── Material shown

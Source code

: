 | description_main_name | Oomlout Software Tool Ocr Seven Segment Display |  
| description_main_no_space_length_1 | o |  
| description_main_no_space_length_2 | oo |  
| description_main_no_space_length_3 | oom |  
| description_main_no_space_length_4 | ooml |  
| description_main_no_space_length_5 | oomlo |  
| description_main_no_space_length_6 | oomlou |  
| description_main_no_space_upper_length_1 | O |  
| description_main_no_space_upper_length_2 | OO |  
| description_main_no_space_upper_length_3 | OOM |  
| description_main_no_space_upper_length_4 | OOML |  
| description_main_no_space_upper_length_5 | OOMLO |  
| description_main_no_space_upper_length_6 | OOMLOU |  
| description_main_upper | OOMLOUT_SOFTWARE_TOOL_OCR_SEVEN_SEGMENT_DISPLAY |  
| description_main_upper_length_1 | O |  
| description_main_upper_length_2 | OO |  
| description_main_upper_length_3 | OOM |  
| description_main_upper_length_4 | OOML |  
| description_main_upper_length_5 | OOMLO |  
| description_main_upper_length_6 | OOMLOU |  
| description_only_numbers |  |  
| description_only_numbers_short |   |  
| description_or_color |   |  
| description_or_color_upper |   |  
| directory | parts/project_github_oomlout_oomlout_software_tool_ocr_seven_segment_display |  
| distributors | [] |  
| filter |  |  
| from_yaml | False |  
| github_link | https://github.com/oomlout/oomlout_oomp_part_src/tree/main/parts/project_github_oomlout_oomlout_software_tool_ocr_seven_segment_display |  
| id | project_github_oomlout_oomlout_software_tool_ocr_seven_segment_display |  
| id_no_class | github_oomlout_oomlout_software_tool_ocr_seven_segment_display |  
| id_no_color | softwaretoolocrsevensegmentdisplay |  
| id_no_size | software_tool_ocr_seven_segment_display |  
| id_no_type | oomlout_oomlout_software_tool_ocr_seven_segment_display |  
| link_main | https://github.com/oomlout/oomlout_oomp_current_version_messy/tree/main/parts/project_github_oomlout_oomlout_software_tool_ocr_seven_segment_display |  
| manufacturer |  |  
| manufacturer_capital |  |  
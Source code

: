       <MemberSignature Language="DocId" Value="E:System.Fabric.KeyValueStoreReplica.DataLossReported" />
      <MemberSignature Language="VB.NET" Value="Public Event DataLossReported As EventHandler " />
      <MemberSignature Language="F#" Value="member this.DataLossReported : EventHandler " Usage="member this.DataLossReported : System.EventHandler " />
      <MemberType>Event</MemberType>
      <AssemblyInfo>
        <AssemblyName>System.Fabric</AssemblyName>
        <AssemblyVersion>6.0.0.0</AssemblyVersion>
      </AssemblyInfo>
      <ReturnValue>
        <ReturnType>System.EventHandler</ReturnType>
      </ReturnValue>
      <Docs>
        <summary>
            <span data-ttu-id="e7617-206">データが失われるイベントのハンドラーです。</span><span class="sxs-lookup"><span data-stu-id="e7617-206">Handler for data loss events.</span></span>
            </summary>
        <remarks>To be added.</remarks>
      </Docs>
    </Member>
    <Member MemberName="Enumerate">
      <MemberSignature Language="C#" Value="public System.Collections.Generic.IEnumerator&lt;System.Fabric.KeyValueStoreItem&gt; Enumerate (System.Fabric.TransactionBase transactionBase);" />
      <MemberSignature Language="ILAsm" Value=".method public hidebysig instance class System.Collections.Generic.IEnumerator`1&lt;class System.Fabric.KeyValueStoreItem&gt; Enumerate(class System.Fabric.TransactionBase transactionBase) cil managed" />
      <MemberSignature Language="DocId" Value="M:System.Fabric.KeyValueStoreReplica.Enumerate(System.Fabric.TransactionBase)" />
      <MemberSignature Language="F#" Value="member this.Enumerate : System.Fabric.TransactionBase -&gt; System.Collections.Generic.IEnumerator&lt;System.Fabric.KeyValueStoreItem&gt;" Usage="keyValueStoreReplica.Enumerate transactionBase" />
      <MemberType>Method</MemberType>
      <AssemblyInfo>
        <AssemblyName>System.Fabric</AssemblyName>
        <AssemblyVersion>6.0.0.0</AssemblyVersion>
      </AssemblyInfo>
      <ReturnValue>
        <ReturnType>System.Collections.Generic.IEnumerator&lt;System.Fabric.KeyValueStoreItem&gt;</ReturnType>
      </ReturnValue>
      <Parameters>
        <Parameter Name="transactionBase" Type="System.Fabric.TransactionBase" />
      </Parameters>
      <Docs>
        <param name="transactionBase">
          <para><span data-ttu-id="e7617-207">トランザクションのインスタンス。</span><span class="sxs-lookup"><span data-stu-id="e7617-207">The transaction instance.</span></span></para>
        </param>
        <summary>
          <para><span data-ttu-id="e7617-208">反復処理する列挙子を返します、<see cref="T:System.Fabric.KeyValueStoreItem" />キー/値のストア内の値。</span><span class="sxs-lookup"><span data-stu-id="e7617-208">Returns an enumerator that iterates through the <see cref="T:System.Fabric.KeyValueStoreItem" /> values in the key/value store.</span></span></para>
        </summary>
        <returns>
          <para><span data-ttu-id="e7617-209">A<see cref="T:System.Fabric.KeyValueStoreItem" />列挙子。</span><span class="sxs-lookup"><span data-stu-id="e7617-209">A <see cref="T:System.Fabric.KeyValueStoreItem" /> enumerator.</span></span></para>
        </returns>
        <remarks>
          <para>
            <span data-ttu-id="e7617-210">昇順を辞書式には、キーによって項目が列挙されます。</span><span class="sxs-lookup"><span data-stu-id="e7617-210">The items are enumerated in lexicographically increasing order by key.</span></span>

────

# Try it
In the entries above, the lines between the one holding "description_main_no_space_upper_length_1 | O |" and the one holding "description_main_upper_length_5 | OOMLO |", inclusive, are to be printed exactly as written, and those alone.

# Result for this task
| description_main_no_space_upper_length_1 | O |  
| description_main_no_space_upper_length_2 | OO |  
| description_main_no_space_upper_length_3 | OOM |  
| description_main_no_space_upper_length_4 | OOML |  
| description_main_no_space_upper_length_5 | OOMLO |  
| description_main_no_space_upper_length_6 | OOMLOU |  
| description_main_upper | OOMLOUT_SOFTWARE_TOOL_OCR_SEVEN_SEGMENT_DISPLAY |  
| description_main_upper_length_1 | O |  
| description_main_upper_length_2 | OO |  
| description_main_upper_length_3 | OOM |  
| description_main_upper_length_4 | OOML |  
| description_main_upper_length_5 | OOMLO |  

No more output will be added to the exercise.